10 Things To Do In Wolfram & Hart When You’re Dead

*********************************

1. Annoy Random People

*********************************

Spike smirked to himself. There were some benefits to being a ghost. One of which was the ability to get in and out of places very quickly. And, since he’d learned how to pick up and move random things, it’d gotten even more interesting. Like what he was doing to occupy himself tonight.

“Gah!”

He laughed quietly, watching the lab tech who’d dared to call him an ‘impotent spirit’ earlier in the day. How impotent was he NOW? When the tech had just taken a swig of something Spike had found in a test tube in the corner, and proceeded to replace the tech’s coffee with. “Serves you right, ya little wanker.
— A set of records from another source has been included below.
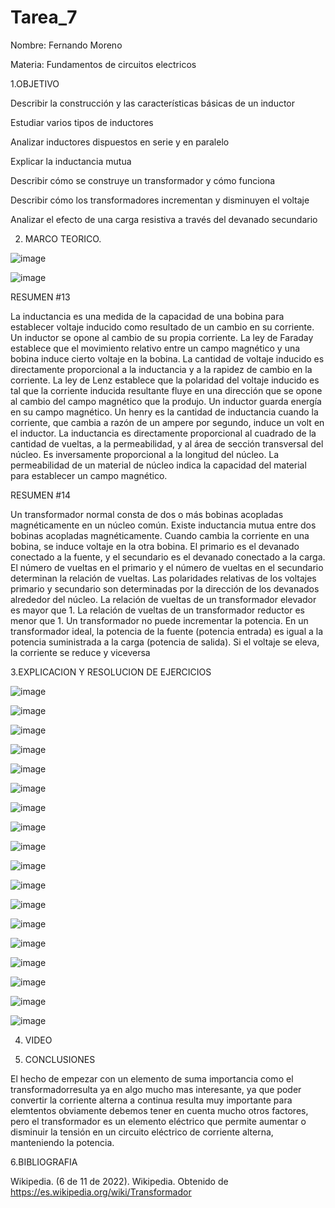 # Tarea_7

Nombre: Fernando Moreno

Materia: Fundamentos de circuitos electricos

1.OBJETIVO

Describir la construcción y las características básicas de un inductor 

Estudiar varios tipos de inductores 

Analizar inductores dispuestos en serie y en paralelo

Explicar la inductancia mutua 

Describir cómo se construye un transformador y cómo funciona  

Describir cómo los transformadores incrementan y disminuyen el voltaje 

Analizar el efecto de una carga resistiva a través del devanado secundario

2. MARCO TEORICO.

![image](https://user-images.githubusercontent.com/116831534/219988283-d176ab2f-280a-474b-87e9-3e8ec0d3972d.png)

![image](https://user-images.githubusercontent.com/116831534/219988290-362eddef-89a3-4e9a-9715-ca3222d2b9e0.png)

RESUMEN #13

La inductancia es una medida de la capacidad de una bobina para establecer voltaje inducido como resultado de un cambio en su corriente. Un inductor se opone al cambio de su propia corriente. La ley de Faraday establece que el movimiento relativo entre un campo magnético y una bobina induce cierto voltaje en la bobina.  La cantidad de voltaje inducido es directamente proporcional a la inductancia y a la rapidez de cambio en la corriente.  La ley de Lenz establece que la polaridad del voltaje inducido es tal que la corriente inducida resultante fluye en una dirección que se opone al cambio del campo magnético que la produjo. Un inductor guarda energía en su campo magnético.  Un henry es la cantidad de inductancia cuando la corriente, que cambia a razón de un ampere por segundo, induce un volt en el inductor.  La inductancia es directamente proporcional al cuadrado de la cantidad de vueltas, a la permeabilidad, y al área de sección transversal del núcleo. Es inversamente proporcional a la longitud del núcleo.  La permeabilidad de un material de núcleo indica la capacidad del material para establecer un campo magnético.

RESUMEN #14

Un transformador normal consta de dos o más bobinas acopladas magnéticamente en un núcleo común.  Existe inductancia mutua entre dos bobinas acopladas magnéticamente.  Cuando cambia la corriente en una bobina, se induce voltaje en la otra bobina.  El primario es el devanado conectado a la fuente, y el secundario es el devanado conectado a la carga.  El número de vueltas en el primario y el número de vueltas en el secundario determinan la relación de vueltas.  Las polaridades relativas de los voltajes primario y secundario son determinadas por la dirección de los devanados alrededor del núcleo.  La relación de vueltas de un transformador elevador es mayor que 1.  La relación de vueltas de un transformador reductor es menor que 1.  Un transformador no puede incrementar la potencia.  En un transformador ideal, la potencia de la fuente (potencia entrada) es igual a la potencia suministrada a la carga (potencia de salida).  Si el voltaje se eleva, la corriente se reduce y viceversa

3.EXPLICACION Y RESOLUCION DE EJERCICIOS

![image](https://user-images.githubusercontent.com/116831534/219988839-dc16633e-c400-466f-a776-449b0f48125f.png)

![image](https://user-images.githubusercontent.com/116831534/219988846-8bc71464-cf46-4b0a-96d6-7ecf64e01b9b.png)

![image](https://user-images.githubusercontent.com/116831534/219988853-4f317e1c-ec4f-4a57-9493-ba406c569c9e.png)

![image](https://user-images.githubusercontent.com/116831534/219988858-85cf3d54-779f-4b71-888d-94b6b24b04b3.png)

![image](https://user-images.githubusercontent.com/116831534/219988860-315e8fca-cc1c-4b7c-a0f6-1262b8a44914.png)

![image](https://user-images.githubusercontent.com/116831534/219988868-bc2b4f30-4dc6-4d3e-91e3-692d39f2098b.png)

![image](https://user-images.githubusercontent.com/116831534/219988874-1a64e6a0-d375-4637-922e-7e81a3516c58.png)

![image](https://user-images.githubusercontent.com/116831534/219988881-2073a8a7-f02d-4405-8dc4-342b5defb0ef.png)

![image](https://user-images.githubusercontent.com/116831534/219988886-9a55f9b1-ea78-4380-a202-7c52b1300323.png)

![image](https://user-images.githubusercontent.com/116831534/219988894-338fa8c4-730b-448c-8500-aba083359704.png)

![image](https://user-images.githubusercontent.com/116831534/219988902-e33180e1-715c-47f5-a845-8f941add564f.png)

![image](https://user-images.githubusercontent.com/116831534/219988906-69db3474-3e6e-41c1-9c11-6757a106f4b9.png)

![image](https://user-images.githubusercontent.com/116831534/219988909-b265e599-5951-4174-8083-18d71e6d3ea8.png)

![image](https://user-images.githubusercontent.com/116831534/219988921-26bb38b5-2247-4776-881e-3873e5231156.png)

![image](https://user-images.githubusercontent.com/116831534/219988930-e96f07c3-1c66-4a21-b4bb-9de31c45d3f7.png)

![image](https://user-images.githubusercontent.com/116831534/219988950-a19048e4-a7c2-4424-8cc1-4990428835d4.png)

![image](https://user-images.githubusercontent.com/116831534/219988961-de224018-821e-49e6-a56a-0a777ca1db4c.png)

![image](https://user-images.githubusercontent.com/116831534/219988972-68a98c28-6ee8-49fe-8ad6-9830e04169db.png)

4. VIDEO

5. CONCLUSIONES

El hecho de empezar con un elemento de suma importancia como el transformadorresulta ya en algo mucho mas interesante, ya que poder convertir la corriente alterna a continua resulta muy importante para elemtentos obviamente debemos tener en cuenta mucho otros factores, pero el transformador es un elemento eléctrico que permite aumentar o disminuir la tensión en un circuito eléctrico de corriente alterna, manteniendo la potencia.

6.BIBLIOGRAFIA

Wikipedia. (6 de 11 de 2022). Wikipedia. Obtenido de https://es.wikipedia.org/wiki/Transformador

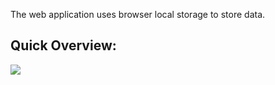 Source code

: 
The web application uses browser local storage to store data.



## Quick Overview:

![](https://github.com/nkouki98/NotesNow/ScreenRecording2024-06-03at12.47.06AM-ezgif.com-video-to-gif-converter.gif)

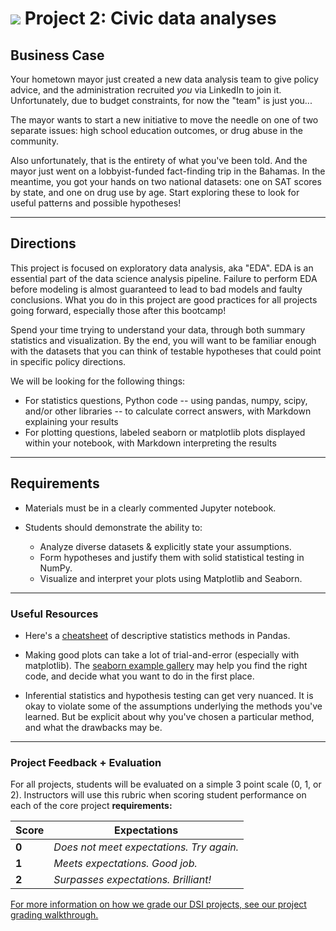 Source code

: # ![](https://ga-dash.s3.amazonaws.com/production/assets/logo-9f88ae6c9c3871690e33280fcf557f33.png) Project 2: Civic data analyses

## Business Case

Your hometown mayor just created a new data analysis team to give policy advice, and the administration recruited _you_ via LinkedIn to join it. Unfortunately, due to budget constraints, for now the "team" is just you...

The mayor wants to start a new initiative to move the needle on one of two separate issues: high school education outcomes, or drug abuse in the community.

Also unfortunately, that is the entirety of what you've been told. And the mayor just went on a lobbyist-funded fact-finding trip in the Bahamas. In the meantime, you got your hands on two national datasets: one on SAT scores by state, and one on drug use by age. Start exploring these to look for useful patterns and possible hypotheses!

--- 

## Directions

This project is focused on exploratory data analysis, aka "EDA". EDA is an essential part of the data science analysis pipeline. Failure to perform EDA before modeling is almost guaranteed to lead to bad models and faulty conclusions. What you do in this project are good practices for all projects going forward, especially those after this bootcamp!

Spend your time trying to understand your data, through both summary statistics and visualization. By the end, you will want to be familiar enough with the datasets that you can think of testable hypotheses that could point in specific policy directions.

We will be looking for the following things:

- For statistics questions, Python code -- using pandas, numpy, scipy, and/or other libraries -- to calculate correct answers, with Markdown explaining your results
- For plotting questions, labeled seaborn or matplotlib plots displayed within your notebook, with Markdown interpreting the results

---

## Requirements

- Materials must be in a clearly commented Jupyter notebook.
- Students should demonstrate the ability to:

    - Analyze diverse datasets & explicitly state your assumptions.
    - Form hypotheses and justify them with solid statistical testing in NumPy. 
    - Visualize and interpret your plots using Matplotlib and Seaborn. 

---

### Useful Resources

- Here's a [cheatsheet](https://chrisalbon.com/python/pandas_dataframe_descriptive_stats.html) of descriptive statistics methods in Pandas.

- Making good plots can take a lot of trial-and-error (especially with matplotlib). The [seaborn example gallery](http://seaborn.pydata.org/examples/) may help you find the right code, and decide what you want to do in the first place.

- Inferential statistics and hypothesis testing can get very nuanced. It is okay to violate some of the assumptions underlying the methods you've learned. But be explicit about why you've chosen a particular method, and what the drawbacks may be.

---

### Project Feedback + Evaluation

For all projects, students will be evaluated on a simple 3 point scale (0, 1, or 2). Instructors will use this rubric when scoring student performance on each of the core project **requirements:** 

 Score | Expectations
 ----- | ------------
 **0** | _Does not meet expectations. Try again._
 **1** | _Meets expectations. Good job._
 **2** | _Surpasses expectations. Brilliant!_


[For more information on how we grade our DSI projects, see our project grading walkthrough.](https://git.generalassemb.ly/dsi-projects/readme/blob/master/README.md)
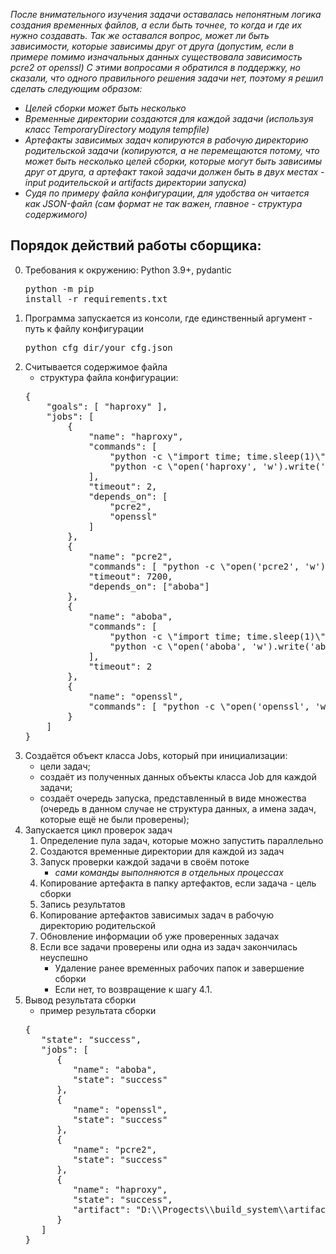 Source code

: <i>После внимательного изучения задачи оставалась непонятным логика создания временных файлов, а если быть точнее, то
когда и где их нужно создавать. Так же оставался вопрос, может ли быть зависимости, которые зависимы друг от друга 
(допустим, если в примере помимо изначальных данных существовала зависимость pcre2 от openssl)
С этими вопросами я обратился в поддержку, но сказали, что одного правильного решения задачи нет,
поэтому я решил сделать следующим образом:
- Целей сборки может быть несколько
- Временные директории создаются для каждой задачи (используя класс TemporaryDirectory модуля tempfile)
- Артефакты зависимых задач копируются в рабочую директорию родительской задачи (копируются, а не перемещаются потому, 
что может быть несколько целей сборки, которые могут быть зависимы друг от друга, а артефакт такой задачи 
должен быть в двух местах - input родительской и artifacts директории запуска)
- Судя по примеру файла конфигурации, для удобства он читается как JSON-файл (сам формат не так важен, главное -
структура содержимого)</br></i>

Порядок действий работы сборщика:
-----
0. Требования к окружению: Python 3.9+, pydantic <pre>python -m pip install -r requirements.txt</pre>
1. Программа запускается из консоли, где единственный аргумент - путь к файлу конфигурации<pre>python cfg_dir/your_cfg.json</pre>
2. Считывается содержимое файла
    - структура файла конфигурации:
   <pre>
   {
       "goals": [ "haproxy" ],
       "jobs": [
           {
               "name": "haproxy",
               "commands": [
                   "python -c \"import time; time.sleep(1)\"",
                   "python -c \"open('haproxy', 'w').write('baz')\""
               ],
               "timeout": 2,
               "depends_on": [
                   "pcre2",
                   "openssl"
               ]
           },
           {
               "name": "pcre2",
               "commands": [ "python -c \"open('pcre2', 'w').write('foo')\"" ],
               "timeout": 7200,
               "depends_on": ["aboba"]
           },
           {
               "name": "aboba",
               "commands": [
                   "python -c \"import time; time.sleep(1)\"",
                   "python -c \"open('aboba', 'w').write('aboba')\""
               ],
               "timeout": 2
           },
           {
               "name": "openssl",
               "commands": [ "python -c \"open('openssl', 'w').write('bar')\"" ]
           }
       ]
   }
   </pre>
3. Создаётся объект класса Jobs, который при инициализации:
    - цели задач;
    - создаёт из полученных данных объекты класса Job для каждой задачи;
    - создаёт очередь запуска, представленный в виде множества (очередь в данном случае не структура данных, а имена
задач, которые ещё не были проверены);
4. Запускается цикл проверок задач
   1. Определение пула задач, которые можно запустить параллельно
   2. Создаются временные директории для каждой из задач
   3. Запуск проверки каждой задачи в своём потоке
      - _сами команды выполняются в отдельных процессах_
   4. Копирование артефакта в папку артефактов, если задача - цель сборки
   5. Запись результатов
   6. Копирование артефактов зависимых задач в рабочую директорию родительской
   7. Обновление информации об уже проверенных задачах
   8. Если все задачи проверены или одна из задач закончилась неуспешно
      - Удаление ранее временных рабочих папок и завершение сборки
      - Если нет, то возвращение к шагу 4.1.
5. Вывод результата сборки
   - пример результата сборки
   <pre>
   {
      "state": "success",
      "jobs": [
         {
            "name": "aboba",
            "state": "success"
         },
         {
            "name": "openssl",
            "state": "success"
         },
         {
            "name": "pcre2",
            "state": "success"
         },
         {
            "name": "haproxy",
            "state": "success",
            "artifact": "D:\\Progects\\build_system\\artifacts\\haproxy"
         }
      ]
   }
   </pre>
See how you like-” The vampire ghost’s eyes widened as the tech slowly began to mutate. “Turning… into a… something. Oops.”

***************************************************************

2. Follow A Random Creature On A Bloody Rampage

***************************************************************

The tech, who now really resembled a werewolf, leaped up onto a nearby table and snarled viciously. Spike blinked and chuckled quietly. The guy couldn’t hurt HIM, after all… And it might be fun to see what trouble he’d caused.

He jumped back out of the way, however, when the tech/wolf leaped down and ran past him down the hall. Spike raised an eyebrow and followed the creature. This might provide a few minutes of amusement.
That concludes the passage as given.